Bei der Auslegung von Versicherungsbedingungen hat in der Vergangenheit die gesetzesähnliche Auslegung eine besondere Rolle gespielt.

Danach waren Versicherungsbedingungen unter Beachtung des wirtschaftlichen Zwecks der getroffenen Regelung und der gewählten Ausdrucksweise sowie des Sinns der Normierung, den sie für alle Beteiligte und für alle Fälle vernünftigerweise gleichmäßig haben muss, auszulegen.

Bereits seit einiger Zeit kommt es nach der Rechtsprechung für die Auslegung entscheidend darauf an, wie ein durchschnittlicher Versicherungsnehmer (VN) die allgemeinen Versicherungsbedingungen bei verständiger Würdigung verstehen muss. Dabei kommt es auf die Verständnismöglichkeiten eines VN ohne versicherungsrechtliche Spezialkenntnisse und damit - auch - auf seine Interessen an. Zu Gunsten des Versicherungsnehmers sind die vom Versicherer verfolgten Zwecke bei der Auslegung nur dann maßgeblich, wenn sie in den Versicherungsbedingungen Ausdruck gefunden haben.

Die gesetzesähnliche Auslegung von Versicherungsbedingungen soll jedoch weiterhin greifen, wenn sie den Versicherungsnehmer besser stellt, als eine an dessen Verständnis orientierte Auslegung.
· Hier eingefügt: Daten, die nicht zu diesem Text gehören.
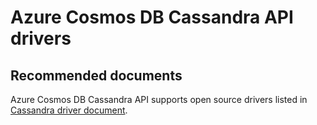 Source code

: <properties
	pageTitle="Azure Cosmos DB Cassandra API drivers"
	description="Cassandra drivers"
	service="microsoft.documentdb"
	resource="databaseAccounts"
	authors="balaksms"
	displayOrder="410"
	selfHelpType="resource"
	supportTopicIds="32615109"
	resourceTags=""
	productPesIds="15585"
	cloudEnvironments="public"
	articleId="81e72bc3-122a-4460-bcc8-08429ed0fc73"
/>

# Azure Cosmos DB Cassandra API drivers

## **Recommended documents**
Azure Cosmos DB Cassandra API supports open source drivers listed in [Cassandra driver document](https://docs.microsoft.com/azure/cosmos-db/cassandra-support#cassandra-driver).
Darüber hinaus findet eine gesetzesähnliche Auslegung immer dann statt, wenn in der auszulegenden Klausel ein Ausdruck verwendet wird, mit welchem die Rechtssprache einen fest umrissenen Begriff verbindet. Das ist zumindest der Fall, wenn das allgemeine Sprachverständnis nicht von der Rechtssprache in einem Randbereich deutlich abweicht oder wenn der Sinnzusammenhang der Versicherungsbedingungen nicht etwas anderes ergibt.
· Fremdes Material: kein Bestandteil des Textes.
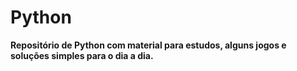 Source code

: # Python
 **Repositório de Python com material para estudos, alguns jogos e soluções simples para o dia a dia.**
Der Ansatz, Versicherungsbedingungen so auszulegen, wie ein Versicherungsnehmer ohne besondere versicherungsrechtliche Spezialkenntnisse sie verstehen kann, orientiert sich gerade deshalb zunächst und in erster Linie am Bedingungswortlaut. Zur Begründung weist der Bundesgerichtshof (BGH) in einer hierzu besonders aussagekräftigen Entscheidung vom 18. Februar 2009 (VersR 2009, S. 623) besonders auf den Schutz der Verbraucher hin. Der Versicherungsnehmer soll davor geschützt werden, bei der Auslegung mit ihm unbekannten Details der Entstehungsgeschichte einer Klausel oder Motiven des Versicherers konfrontiert zu werden. Umgekehrt soll der Versicherungsnehmer jedoch nicht ein seinem Verständnis der Klausel vermeintliches Motiv des Versicherers zugrunde legen, solange dieses im Wortlaut der Klausel keinen Niederschlag findet.
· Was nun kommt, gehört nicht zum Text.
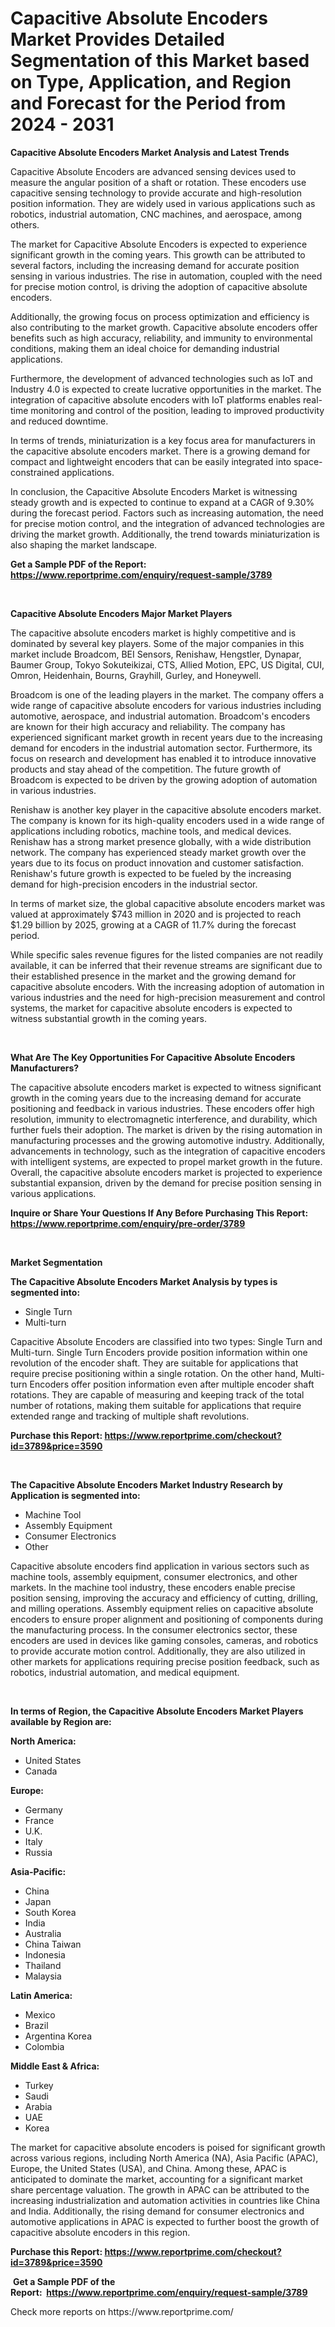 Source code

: <p><h1>Capacitive Absolute Encoders Market Provides Detailed Segmentation of this Market based on Type, Application, and Region and Forecast for the Period from 2024 - 2031</h1></p><p><strong>Capacitive Absolute Encoders Market Analysis and Latest Trends</strong></p>
<p><p>Capacitive Absolute Encoders are advanced sensing devices used to measure the angular position of a shaft or rotation. These encoders use capacitive sensing technology to provide accurate and high-resolution position information. They are widely used in various applications such as robotics, industrial automation, CNC machines, and aerospace, among others.</p><p>The market for Capacitive Absolute Encoders is expected to experience significant growth in the coming years. This growth can be attributed to several factors, including the increasing demand for accurate position sensing in various industries. The rise in automation, coupled with the need for precise motion control, is driving the adoption of capacitive absolute encoders.</p><p>Additionally, the growing focus on process optimization and efficiency is also contributing to the market growth. Capacitive absolute encoders offer benefits such as high accuracy, reliability, and immunity to environmental conditions, making them an ideal choice for demanding industrial applications.</p><p>Furthermore, the development of advanced technologies such as IoT and Industry 4.0 is expected to create lucrative opportunities in the market. The integration of capacitive absolute encoders with IoT platforms enables real-time monitoring and control of the position, leading to improved productivity and reduced downtime.</p><p>In terms of trends, miniaturization is a key focus area for manufacturers in the capacitive absolute encoders market. There is a growing demand for compact and lightweight encoders that can be easily integrated into space-constrained applications.</p><p>In conclusion, the Capacitive Absolute Encoders Market is witnessing steady growth and is expected to continue to expand at a CAGR of 9.30% during the forecast period. Factors such as increasing automation, the need for precise motion control, and the integration of advanced technologies are driving the market growth. Additionally, the trend towards miniaturization is also shaping the market landscape.</p></p>
<p><strong>Get a Sample PDF of the Report:&nbsp; <a href="https://www.reportprime.com/enquiry/request-sample/3789">https://www.reportprime.com/enquiry/request-sample/3789</a></strong></p>
<p>&nbsp;</p>
<p><strong>Capacitive Absolute Encoders Major Market Players</strong></p>
<p><p>The capacitive absolute encoders market is highly competitive and is dominated by several key players. Some of the major companies in this market include Broadcom, BEI Sensors, Renishaw, Hengstler, Dynapar, Baumer Group, Tokyo Sokuteikizai, CTS, Allied Motion, EPC, US Digital, CUI, Omron, Heidenhain, Bourns, Grayhill, Gurley, and Honeywell.</p><p>Broadcom is one of the leading players in the market. The company offers a wide range of capacitive absolute encoders for various industries including automotive, aerospace, and industrial automation. Broadcom's encoders are known for their high accuracy and reliability. The company has experienced significant market growth in recent years due to the increasing demand for encoders in the industrial automation sector. Furthermore, its focus on research and development has enabled it to introduce innovative products and stay ahead of the competition. The future growth of Broadcom is expected to be driven by the growing adoption of automation in various industries.</p><p>Renishaw is another key player in the capacitive absolute encoders market. The company is known for its high-quality encoders used in a wide range of applications including robotics, machine tools, and medical devices. Renishaw has a strong market presence globally, with a wide distribution network. The company has experienced steady market growth over the years due to its focus on product innovation and customer satisfaction. Renishaw's future growth is expected to be fueled by the increasing demand for high-precision encoders in the industrial sector. </p><p>In terms of market size, the global capacitive absolute encoders market was valued at approximately $743 million in 2020 and is projected to reach $1.29 billion by 2025, growing at a CAGR of 11.7% during the forecast period.</p><p>While specific sales revenue figures for the listed companies are not readily available, it can be inferred that their revenue streams are significant due to their established presence in the market and the growing demand for capacitive absolute encoders. With the increasing adoption of automation in various industries and the need for high-precision measurement and control systems, the market for capacitive absolute encoders is expected to witness substantial growth in the coming years.</p></p>
<p>&nbsp;</p>
<p><strong>What Are The Key Opportunities For Capacitive Absolute Encoders Manufacturers?</strong></p>
<p><p>The capacitive absolute encoders market is expected to witness significant growth in the coming years due to the increasing demand for accurate positioning and feedback in various industries. These encoders offer high resolution, immunity to electromagnetic interference, and durability, which further fuels their adoption. The market is driven by the rising automation in manufacturing processes and the growing automotive industry. Additionally, advancements in technology, such as the integration of capacitive encoders with intelligent systems, are expected to propel market growth in the future. Overall, the capacitive absolute encoders market is projected to experience substantial expansion, driven by the demand for precise position sensing in various applications.</p></p>
<p><strong>Inquire or Share Your Questions If Any Before Purchasing This Report: <a href="https://www.reportprime.com/enquiry/pre-order/3789">https://www.reportprime.com/enquiry/pre-order/3789</a></strong></p>
<p>&nbsp;</p>
<p><strong>Market Segmentation</strong></p>
<p><strong>The Capacitive Absolute Encoders Market Analysis by types is segmented into:</strong></p>
<p><ul><li>Single Turn</li><li>Multi-turn</li></ul></p>
<p><p>Capacitive Absolute Encoders are classified into two types: Single Turn and Multi-turn. Single Turn Encoders provide position information within one revolution of the encoder shaft. They are suitable for applications that require precise positioning within a single rotation. On the other hand, Multi-turn Encoders offer position information even after multiple encoder shaft rotations. They are capable of measuring and keeping track of the total number of rotations, making them suitable for applications that require extended range and tracking of multiple shaft revolutions.</p></p>
<p><strong>Purchase this Report:&nbsp;<a href="https://www.reportprime.com/checkout?id=3789&price=3590">https://www.reportprime.com/checkout?id=3789&price=3590</a></strong></p>
<p>&nbsp;</p>
<p><strong>The Capacitive Absolute Encoders Market Industry Research by Application is segmented into:</strong></p>
<p><ul><li>Machine Tool</li><li>Assembly Equipment</li><li>Consumer Electronics</li><li>Other</li></ul></p>
<p><p>Capacitive absolute encoders find application in various sectors such as machine tools, assembly equipment, consumer electronics, and other markets. In the machine tool industry, these encoders enable precise position sensing, improving the accuracy and efficiency of cutting, drilling, and milling operations. Assembly equipment relies on capacitive absolute encoders to ensure proper alignment and positioning of components during the manufacturing process. In the consumer electronics sector, these encoders are used in devices like gaming consoles, cameras, and robotics to provide accurate motion control. Additionally, they are also utilized in other markets for applications requiring precise position feedback, such as robotics, industrial automation, and medical equipment.</p></p>
<p>&nbsp;</p>
<p><strong>In terms of Region, the Capacitive Absolute Encoders Market Players available by Region are:</strong></p>
<p>
    <p> <strong> North America: </strong>
        <ul>
            <li>United States</li>
            <li>Canada</li>
        </ul>
        </p> 
    <p> <strong> Europe: </strong>
        <ul>
            <li>Germany</li>
            <li>France</li>
            <li>U.K.</li>
            <li>Italy</li>
            <li>Russia</li>
        </ul>
        </p> 
    <p> <strong> Asia-Pacific: </strong>
        <ul>
            <li>China</li>
            <li>Japan</li>
            <li>South Korea</li>
            <li>India</li>
            <li>Australia</li>
            <li>China Taiwan</li>
            <li>Indonesia</li>
            <li>Thailand</li>
            <li>Malaysia</li>
        </ul>
        </p> 
    <p> <strong> Latin America: </strong>
        <ul>
            <li>Mexico</li>
            <li>Brazil</li>
            <li>Argentina Korea</li>
            <li>Colombia</li>
        </ul>
        </p> 
    <p> <strong> Middle East & Africa: </strong>
        <ul>
            <li>Turkey</li>
            <li>Saudi</li>
            <li>Arabia</li>
            <li>UAE</li>
            <li>Korea</li>
        </ul>
    </p>
    </p>
<p><p>The market for capacitive absolute encoders is poised for significant growth across various regions, including North America (NA), Asia Pacific (APAC), Europe, the United States (USA), and China. Among these, APAC is anticipated to dominate the market, accounting for a significant market share percentage valuation. The growth in APAC can be attributed to the increasing industrialization and automation activities in countries like China and India. Additionally, the rising demand for consumer electronics and automotive applications in APAC is expected to further boost the growth of capacitive absolute encoders in this region.</p></p>
<p><strong>Purchase this Report: <a href="https://www.reportprime.com/checkout?id=3789&price=3590">https://www.reportprime.com/checkout?id=3789&price=3590</a></strong></p>
<p>&nbsp;<strong>Get a Sample PDF of the Report:&nbsp;&nbsp;<a href="https://www.reportprime.com/enquiry/request-sample/3789">https://www.reportprime.com/enquiry/request-sample/3789</a></strong></p>
<p><strong></strong></p>
<p>Check more reports on https://www.reportprime.com/</p>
Was dem Bedingungswortlaut zu entnehmen ist, richtet sich nach dem Sprachgebrauch des täglichen Lebens, soweit dieser den verwendeten Begriffen einigermaßen bestimmte Bedeutungen verliehen hat.

Weiterhin sind Versicherungsbedingungen aus ihrem, dem VN erkennbaren Sinnzusammenhang auszulegen. Im Hinblick auf in der auszulegenden Klausel enthaltene Begriffe kommt es hier zunächst auf den Sinnzusammenhang der Klausel selbst an. Aber auch der Kontext in dem die Klausel mit Versicherungsantrag, Versicherungspolice sowie dem gesamten, dem Versicherungsvertrag zugrunde liegenden, Bedingungswerk steht spielt eine Rolle. Dabei können auch besondere Bedingungen herangezogen werden.

Andere Bedingungswerke, welche dem Versicherungsnehmer regelmäßig nicht bekannt sind, müssen bei der Auslegung jedoch außer Betracht bleiben. Eine bedingungsübergreifende Würdigung von Versicherungsbedingungen findet demnach nicht statt.

Nach der heute herrschenden Sichtweise sollen Versicherungsbedingungen allein aus sich selbst heraus zu interpretieren sein.

Auch bei dieser Auslegung kommt es grundsätzlich auf die Verständnismöglichkeiten des durchschnittlichen Versicherungsnehmers an und in der Regel nicht auf eine gesetzesähnliche Auslegung. Dies hat der Bundesgerichtshof in aktuellen Entscheidungen besonders herausgestellt (zum Beispiel mit Urteil vom 14. Dezember 2011, Aktenzeichen: IV ZR 34/11). Bei der Auslegung von Versicherungsbedingungen hat danach sowohl die Entstehungsgeschichte der Bedingungen, als auch die spätere Entwicklung außer Betracht zu bleiben.

Vergangene Gerichtsentscheidungen, welche die Versicherungsbedingungen ohne Berücksichtigung der Verständnismöglichkeiten des durchschnittlichen VN auslegen, müssen außer Betracht bleiben, soweit sie den aktuell gültigen Auslegungsgrundsätzen entgegenstehen. Sowohl die Entstehungsgeschichte der Bedingungen, als auch die spätere Entwicklung können jedoch ausnahmsweise Berücksichtigung finden, wenn sie im Zusammenhang mit der Ermittlung des Zwecks der Klausel zu einem für den VN günstigeren Ergebnis führt.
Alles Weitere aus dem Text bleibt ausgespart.